Myth: Neurological herpes/rhinopneumonitis is rare. This depends on what you mean by “rare.” If you compare the neurological form of the disease that claimed these horses to the level of exposure to EHV, which is virtually 100%, and the number of horses that develop respiratory disease or abort their foals as a result, it is indeed unusual. However, we wouldn’t call it rare.

In the past year, there were two other isolated outbreaks, one in northern Idaho this winter and one strongly suspected in southeast Pennsylvania last spring. In addition, it’s not a new finding that rhino can cause neurological disease.

Myth: This is a mutant virus. There are two forms, EHV-1 and EHV-4, either of which can cause respiratory, fetal or neurological disease, although it’s usually EHV-1 in the neuro cases. The EHV virus is highly variable and prone to small spontaneous genetic changes. However, it is the same virus. One Japanese study that did detailed genetic analysis on varieties isolated from horses over a 19-year period documented 42 different EHV-1 and 64 different EHV-4 viruses. The same EHV type that causes respiratory disease or abortion could produce neurological disease or no disease at all.

Myth: Available vaccines can protect against abortion and respiratory disease but not the neurological form. No rhino vaccine can guarantee protection against any form of EHV. Although vaccine challenge studies looking specifically at neurological herpes have not been done, the good news is that vaccines labeled to help labeled to help prevent respiratory disease and abortion are likely to provide the same protection against neurological forms.

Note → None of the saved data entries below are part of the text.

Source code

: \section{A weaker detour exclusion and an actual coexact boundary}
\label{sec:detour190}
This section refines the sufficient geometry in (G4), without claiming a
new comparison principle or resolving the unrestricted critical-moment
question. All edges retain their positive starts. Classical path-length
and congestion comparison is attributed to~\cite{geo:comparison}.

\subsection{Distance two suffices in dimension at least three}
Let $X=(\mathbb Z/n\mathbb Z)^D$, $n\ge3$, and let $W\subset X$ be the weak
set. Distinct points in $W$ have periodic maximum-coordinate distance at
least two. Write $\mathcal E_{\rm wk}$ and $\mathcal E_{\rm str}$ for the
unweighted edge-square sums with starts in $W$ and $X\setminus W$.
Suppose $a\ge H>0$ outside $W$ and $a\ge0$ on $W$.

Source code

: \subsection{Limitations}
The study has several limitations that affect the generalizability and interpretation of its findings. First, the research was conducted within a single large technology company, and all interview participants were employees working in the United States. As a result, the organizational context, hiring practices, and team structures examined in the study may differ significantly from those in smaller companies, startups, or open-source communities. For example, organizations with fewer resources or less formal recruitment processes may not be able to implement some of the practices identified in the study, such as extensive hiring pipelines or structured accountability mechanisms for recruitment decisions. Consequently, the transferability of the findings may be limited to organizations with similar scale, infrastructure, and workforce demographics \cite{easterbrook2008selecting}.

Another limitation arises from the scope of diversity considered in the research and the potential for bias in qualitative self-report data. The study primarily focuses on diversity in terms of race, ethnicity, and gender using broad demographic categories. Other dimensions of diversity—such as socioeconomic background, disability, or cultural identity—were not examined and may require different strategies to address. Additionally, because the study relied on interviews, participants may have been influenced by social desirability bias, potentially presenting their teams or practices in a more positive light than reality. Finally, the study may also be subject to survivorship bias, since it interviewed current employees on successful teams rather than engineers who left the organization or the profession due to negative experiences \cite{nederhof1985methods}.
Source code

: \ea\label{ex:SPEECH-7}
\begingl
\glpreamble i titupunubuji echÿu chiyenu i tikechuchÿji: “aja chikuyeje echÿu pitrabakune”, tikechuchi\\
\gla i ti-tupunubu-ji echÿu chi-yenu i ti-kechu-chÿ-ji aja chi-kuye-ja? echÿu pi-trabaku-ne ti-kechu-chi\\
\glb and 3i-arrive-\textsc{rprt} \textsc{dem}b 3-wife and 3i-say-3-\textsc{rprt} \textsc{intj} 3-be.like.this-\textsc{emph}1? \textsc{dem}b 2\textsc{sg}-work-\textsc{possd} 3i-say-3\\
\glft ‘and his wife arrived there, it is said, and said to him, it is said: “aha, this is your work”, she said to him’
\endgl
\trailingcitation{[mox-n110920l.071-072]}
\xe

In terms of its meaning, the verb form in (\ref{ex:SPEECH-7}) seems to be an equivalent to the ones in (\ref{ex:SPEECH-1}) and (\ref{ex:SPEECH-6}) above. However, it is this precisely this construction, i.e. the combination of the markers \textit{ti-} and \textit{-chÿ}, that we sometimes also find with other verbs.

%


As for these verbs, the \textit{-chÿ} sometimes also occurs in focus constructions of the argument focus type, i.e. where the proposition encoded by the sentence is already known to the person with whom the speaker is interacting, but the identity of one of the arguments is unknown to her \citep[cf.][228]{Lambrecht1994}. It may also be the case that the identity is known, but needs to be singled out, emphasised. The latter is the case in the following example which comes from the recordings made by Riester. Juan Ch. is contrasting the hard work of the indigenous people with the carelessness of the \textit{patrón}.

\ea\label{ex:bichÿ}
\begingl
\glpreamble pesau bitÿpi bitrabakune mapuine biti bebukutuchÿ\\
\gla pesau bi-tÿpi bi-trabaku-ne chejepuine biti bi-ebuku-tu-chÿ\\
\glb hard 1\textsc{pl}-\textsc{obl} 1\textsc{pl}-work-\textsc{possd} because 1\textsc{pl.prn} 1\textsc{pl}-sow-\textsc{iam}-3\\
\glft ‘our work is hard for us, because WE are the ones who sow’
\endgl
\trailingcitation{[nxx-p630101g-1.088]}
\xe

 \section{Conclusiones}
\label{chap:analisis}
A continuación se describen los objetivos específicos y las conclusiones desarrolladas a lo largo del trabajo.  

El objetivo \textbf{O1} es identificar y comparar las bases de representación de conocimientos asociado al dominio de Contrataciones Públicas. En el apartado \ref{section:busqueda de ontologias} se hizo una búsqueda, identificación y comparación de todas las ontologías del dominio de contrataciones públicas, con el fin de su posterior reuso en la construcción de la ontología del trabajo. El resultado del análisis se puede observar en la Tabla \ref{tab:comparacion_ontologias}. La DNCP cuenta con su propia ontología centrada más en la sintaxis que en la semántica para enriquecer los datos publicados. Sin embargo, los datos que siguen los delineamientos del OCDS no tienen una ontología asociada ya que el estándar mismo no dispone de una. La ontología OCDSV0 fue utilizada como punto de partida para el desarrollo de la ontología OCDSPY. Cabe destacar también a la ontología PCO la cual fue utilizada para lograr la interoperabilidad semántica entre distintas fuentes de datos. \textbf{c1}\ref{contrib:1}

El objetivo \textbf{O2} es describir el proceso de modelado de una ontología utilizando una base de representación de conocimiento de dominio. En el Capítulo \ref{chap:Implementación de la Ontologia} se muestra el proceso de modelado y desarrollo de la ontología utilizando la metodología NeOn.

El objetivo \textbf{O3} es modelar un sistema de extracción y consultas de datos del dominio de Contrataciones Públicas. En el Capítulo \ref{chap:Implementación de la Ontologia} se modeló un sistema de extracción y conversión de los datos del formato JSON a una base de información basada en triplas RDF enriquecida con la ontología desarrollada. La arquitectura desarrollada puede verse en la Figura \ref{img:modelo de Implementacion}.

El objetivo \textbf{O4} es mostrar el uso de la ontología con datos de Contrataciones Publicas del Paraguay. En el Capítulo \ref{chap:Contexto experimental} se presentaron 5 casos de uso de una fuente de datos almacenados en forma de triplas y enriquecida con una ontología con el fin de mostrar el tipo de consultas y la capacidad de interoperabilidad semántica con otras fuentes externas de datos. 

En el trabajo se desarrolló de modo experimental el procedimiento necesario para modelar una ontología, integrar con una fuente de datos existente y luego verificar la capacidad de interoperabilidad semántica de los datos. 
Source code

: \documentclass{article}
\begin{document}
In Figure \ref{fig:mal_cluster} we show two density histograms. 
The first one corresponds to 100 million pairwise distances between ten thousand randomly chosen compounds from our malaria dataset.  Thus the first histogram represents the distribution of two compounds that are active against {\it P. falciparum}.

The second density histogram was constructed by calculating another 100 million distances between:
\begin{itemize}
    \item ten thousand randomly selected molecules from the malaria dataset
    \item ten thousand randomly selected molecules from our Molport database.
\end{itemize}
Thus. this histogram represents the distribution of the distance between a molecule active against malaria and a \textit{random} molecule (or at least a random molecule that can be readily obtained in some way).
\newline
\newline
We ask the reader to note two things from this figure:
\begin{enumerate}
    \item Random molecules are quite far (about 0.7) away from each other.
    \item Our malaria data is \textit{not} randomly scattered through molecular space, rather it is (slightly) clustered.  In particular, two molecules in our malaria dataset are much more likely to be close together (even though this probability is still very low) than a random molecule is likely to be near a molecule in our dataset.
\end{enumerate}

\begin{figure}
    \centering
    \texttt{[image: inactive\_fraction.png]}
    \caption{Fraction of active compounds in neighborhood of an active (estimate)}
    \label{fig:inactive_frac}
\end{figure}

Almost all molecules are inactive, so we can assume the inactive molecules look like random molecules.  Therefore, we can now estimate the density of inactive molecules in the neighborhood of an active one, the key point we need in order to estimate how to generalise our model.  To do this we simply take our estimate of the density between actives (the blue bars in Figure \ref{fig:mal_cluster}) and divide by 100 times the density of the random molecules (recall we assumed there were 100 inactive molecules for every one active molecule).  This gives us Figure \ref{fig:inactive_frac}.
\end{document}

Myth: Treatment of affected horses can turn them around. Horses with neurological EHV definitely need intensive support if they are going to make it, like fluids, manual removal of manure, catheterization of paralyzed bladders and frequent turnings if they are down. However, nothing your vet can give the horse can kill the virus in his system. The sad fact is that for those that are severely affected enough to become completely paralyzed and go down, the chance of recovery is slim.

Myth: Preventive treatment can stop the spread. The only preventative options are vaccination and immune stimulants, both of which take time. Horses should never be vaccinated in the face of an outbreak as this may actually be a risk factor for development of the neurological form of herpes. It’s equally important is to isolate asymptomatic horses from the sick ones and take isolation precautions.